Firstly I have never, in my adult life, been as emotionally stable as I have been this past year.  I came off my anti-depressants about 18 months ago and, though I won't pretend I've never felt down or that there haven't been days when I've been anxious as hell, I am doing just fine.  I don't attribute all this to my discovery of FA - it's a combination of many factors - my mental health improving to a point where I could FINALLY put into place all those things that they taught me in various talking therapies over the years (which my depressive mind thought weren't up to much but which I've adopted during the long, slow journey of recovery); being in a happy, stable relationship with a man I love and who loves me wholeheartedly;  leaving the stressful job that was doing me no favours at all - and (and it seems strange to write this) lowering my expectations of myself and putting my mental health and myself before career, friendships and relationships.  I'm also completely aware that there may come a time that I need the drugs again, and I'm fine with that.  I keep an eye on my moods and have my boyfriend look out for any worries just in case I'm not in a fit state to notice.  Taking medication when necessary is part and parcel of maintaining my mental wellbeing, but right now?  I don't need them at all.

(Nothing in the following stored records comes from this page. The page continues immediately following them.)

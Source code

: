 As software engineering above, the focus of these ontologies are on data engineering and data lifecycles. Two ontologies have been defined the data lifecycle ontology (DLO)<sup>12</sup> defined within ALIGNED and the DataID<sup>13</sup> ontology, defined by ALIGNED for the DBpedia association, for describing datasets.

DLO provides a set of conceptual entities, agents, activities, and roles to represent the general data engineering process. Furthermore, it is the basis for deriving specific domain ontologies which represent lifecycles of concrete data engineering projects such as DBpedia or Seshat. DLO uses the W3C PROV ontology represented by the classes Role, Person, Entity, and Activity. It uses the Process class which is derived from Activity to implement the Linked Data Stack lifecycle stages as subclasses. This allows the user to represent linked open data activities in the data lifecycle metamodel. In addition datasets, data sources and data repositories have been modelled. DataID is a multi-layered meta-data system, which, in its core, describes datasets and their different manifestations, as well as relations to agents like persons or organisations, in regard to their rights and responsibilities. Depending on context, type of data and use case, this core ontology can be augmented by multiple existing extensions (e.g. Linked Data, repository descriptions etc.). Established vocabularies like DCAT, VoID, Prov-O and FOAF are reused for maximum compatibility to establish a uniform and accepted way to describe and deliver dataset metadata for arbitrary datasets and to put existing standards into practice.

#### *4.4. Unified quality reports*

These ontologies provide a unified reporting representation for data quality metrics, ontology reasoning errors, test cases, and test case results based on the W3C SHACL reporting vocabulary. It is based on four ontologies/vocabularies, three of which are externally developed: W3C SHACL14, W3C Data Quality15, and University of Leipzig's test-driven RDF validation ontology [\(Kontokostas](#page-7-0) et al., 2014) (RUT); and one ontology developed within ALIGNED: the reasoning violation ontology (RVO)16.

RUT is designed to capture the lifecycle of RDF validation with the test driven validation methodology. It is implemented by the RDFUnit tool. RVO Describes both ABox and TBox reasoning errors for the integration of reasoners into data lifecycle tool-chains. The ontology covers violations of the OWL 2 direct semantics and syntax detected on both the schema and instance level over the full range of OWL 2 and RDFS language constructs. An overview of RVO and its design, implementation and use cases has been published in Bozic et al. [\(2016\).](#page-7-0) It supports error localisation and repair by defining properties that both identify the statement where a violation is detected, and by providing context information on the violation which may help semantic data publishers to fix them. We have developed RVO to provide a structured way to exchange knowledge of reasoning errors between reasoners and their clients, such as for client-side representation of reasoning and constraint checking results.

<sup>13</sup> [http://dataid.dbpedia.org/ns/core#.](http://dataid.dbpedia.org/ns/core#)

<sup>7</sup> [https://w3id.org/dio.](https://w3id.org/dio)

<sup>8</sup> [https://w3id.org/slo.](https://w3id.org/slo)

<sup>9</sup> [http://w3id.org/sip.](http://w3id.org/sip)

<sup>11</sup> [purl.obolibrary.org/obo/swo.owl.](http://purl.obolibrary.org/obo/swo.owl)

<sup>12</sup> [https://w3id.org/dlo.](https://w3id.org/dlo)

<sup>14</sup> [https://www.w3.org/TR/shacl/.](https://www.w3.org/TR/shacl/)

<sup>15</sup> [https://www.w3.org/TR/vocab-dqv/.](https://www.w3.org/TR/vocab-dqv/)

So how has FA helped with all of this?  Well, over my years struggling with mental illness I've taken a lot of medication with the side effect 'weight gain', I've repeatedly stopped taking the drugs to stop the weight gain and then started dieting in the aftermath, seen a swift return of my anxiety, depression and eating disordered behaviour.  Eventually had to take the meds again until I put on so much weight I quit the drugs etc. etc. etc.  I came to realise that if I was ever going to be able to manage my mental health problems I had to get out of this vicious cycle but I had no idea how.  I discovered FA shortly after stopping taking my medication that last time, I started to prioritise my mental health and putting into practice what I'd been taught about looking after myself mentally.  I quit dieting around the time I started this blog and have not once, in the last year, been tempted back onto the bandwagon.  The first things to improve were my fingernails - they always used to peel and crack and break and now they, well, look like nice healthy fingernails.  I've also found I have more energy and resiliance.  I'm generally feeling much much happier and yes, healthier.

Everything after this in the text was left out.